Clues linking the recent Boeing 737 Max plane disaster to a prior, October 2018 crash came from outer space.
A new reported reveals that a satellite network is capable of tracking planes across the world, tracked the flight path of the Boeing 737 Max that crashed last Sunday. This data was critical in convincing the United States to ground the jet, following the lead of other countries around the world.
The FAA was convinced by the erratic, six minute flight of the Ethiopian Airlines plane, finding that it was close enough to an October 29th crash of another 737 Max off of the coast of Indonesia to “warrant concerns”. After the data was reviewed, “it became clear — to all parties, actually — that the track of the Ethiopian Airlines flight was very close and behaved very similarly to the Lion Air flight,” according to the agency’s Acting Administrator, Daniel Elwell .
Marc Garneau, Canada’s transport minister, also used satellite tracking to make his determination to ground the 737 Max.
The company that provides the flight tracking data is Aireon LLC – it was formed in 2012 by Iridium Communications and Nav Canada, a nonprofit entity that guides air traffic in Canada. Aireon will introduce a new commercial airline tracking service this week. Don Thoma, Aireon’s chief executive officer, said in an interview last month: “We now have a global picture of all aircraft. It’s finally real. It’s finally here.”

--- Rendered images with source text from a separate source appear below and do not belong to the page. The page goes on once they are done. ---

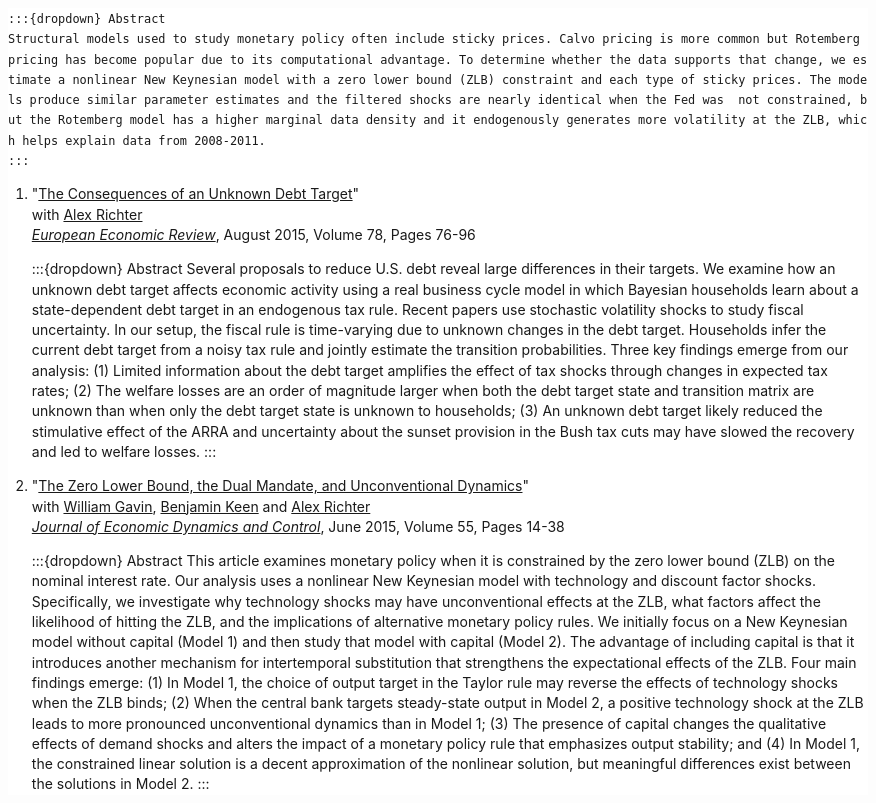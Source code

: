 	:::{dropdown} Abstract
	Structural models used to study monetary policy often include sticky prices. Calvo pricing is more common but Rotemberg pricing has become popular due to its computational advantage. To determine whether the data supports that change, we estimate a nonlinear New Keynesian model with a zero lower bound (ZLB) constraint and each type of sticky prices. The models produce similar parameter estimates and the filtered shocks are nearly identical when the Fed was  not constrained, but the Rotemberg model has a higher marginal data density and it endogenously generates more volatility at the ZLB, which helps explain data from 2008-2011.
	:::

1. "[The Consequences of an Unknown Debt Target](papers/RT_debttargets.pdf)"  
with [Alex Richter](http://www.alexrichterecon.com/)  
[*European Economic Review*](https://doi.org/10.1016/j.euroecorev.2015.05.002), August 2015, Volume 78, Pages 76-96

	:::{dropdown} Abstract
	Several proposals to reduce U.S. debt reveal large differences in their targets. We examine how an unknown debt target affects economic activity using a real business cycle model in which Bayesian households learn about a state-dependent debt target in an endogenous tax rule. Recent papers use stochastic volatility shocks to study fiscal uncertainty. In our setup, the fiscal rule is time-varying due to unknown changes in the debt target. Households infer the current debt target from a noisy tax rule and jointly estimate the transition probabilities. Three key findings emerge from our analysis: (1) Limited information about the debt target amplifies the effect of tax shocks through changes in expected tax rates; (2) The welfare losses are an order of magnitude larger when both the debt target state and transition matrix are unknown than when only the debt target state is unknown to households; (3) An unknown debt target likely reduced the stimulative effect of the ARRA and uncertainty about the sunset provision in the Bush tax cuts may have slowed the recovery and led to welfare losses.
	:::

1. "[The Zero Lower Bound, the Dual Mandate, and Unconventional Dynamics](papers/GKRT_ZLB.pdf)"  
with [William Gavin](https://research.stlouisfed.org/econ/gavin/jp/), [Benjamin Keen](http://benjaminkeen.oucreate.com/) and [Alex Richter](http://www.alexrichterecon.com/)  
[*Journal of Economic Dynamics and Control*](http://dx.doi.org/10.1016/j.jedc.2015.03.007), June 2015, Volume 55, Pages 14-38

	:::{dropdown} Abstract
	This article examines monetary policy when it is constrained by the zero lower bound (ZLB) on the nominal interest rate. Our analysis uses a nonlinear New Keynesian model with technology and discount factor shocks. Specifically, we investigate why technology shocks may have unconventional effects at the ZLB, what factors affect the likelihood of hitting the ZLB, and the implications of alternative monetary policy rules. We initially focus on a New Keynesian model without capital (Model 1) and then study that model with capital (Model 2). The advantage of including capital is that it introduces another mechanism for intertemporal substitution that strengthens the expectational effects of the ZLB. Four main findings emerge: (1) In Model 1, the choice of output target in the Taylor rule may reverse the effects of technology shocks when the ZLB binds; (2) When the central bank targets steady-state output in Model 2, a positive technology shock at the ZLB leads to more pronounced unconventional dynamics than in Model 1; (3) The presence of capital changes the qualitative effects of demand shocks and alters the impact of a monetary policy rule that emphasizes output stability; and (4) In Model 1, the constrained linear solution is a decent approximation of the nonlinear solution, but meaningful differences exist between the solutions in Model 2.
	:::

This company shared the data with the United States NTSB and FAA, as well as several European authorities and various African aviation authorities. Initial tracks of the plane from an Ethiopian ground station “weren’t consistent with how aircraft fly and weren’t credible”. It was only after authorities reviewed the Aireon data that concerns were raised.
October’s Lion Air 610 crash experienced more than “two dozen short dips shortly after takeoff” according to the article. Indonesian investigators said that the plane was automatically commanded to dive because of software known as Maneuvering Characteristics Augmentation System (MCAS). The software misinterpreted the plane as being in danger of losing lift on its wings.
Boeing put MCAS in its planes as a protection against an aerodynamic stall, but in the case of the October flight, a sensor malfunction signaled that the plane was in danger when it wasn’t, causing it to dive automatically. Rather than switch off the motor triggering the dives, the pilots tried to counteract it with their controls until it dove into the sea.
The Ethiopian flight showed similar “highly unusual descents followed by climbs”.
Peter Goelz, a former managing director at the NTSB said: “It certainly puts a magnifying glass on the MCAS system. There’s an implication that there were two similar accidents and that it likely involved the interaction of the MCAS system with the flight of the aircraft.”
Kevin Durkin, an aviation lawyer, said: “If you have a defective product and it turns out Boeing knew about it, this could easily expose them to punitive damages. The standard is whether the company engaged in conduct with a ‘conscious indifference to the safety of others’.”
Beyond just legal damages, however, is the reputational that Boeing will likely suffer: as noted earlier, in a worst case scenario, some $600 billion in Boeing 737 Max orders could be at risk should prospective be put off by how Boeing has handled the two, seemingly linked disasters.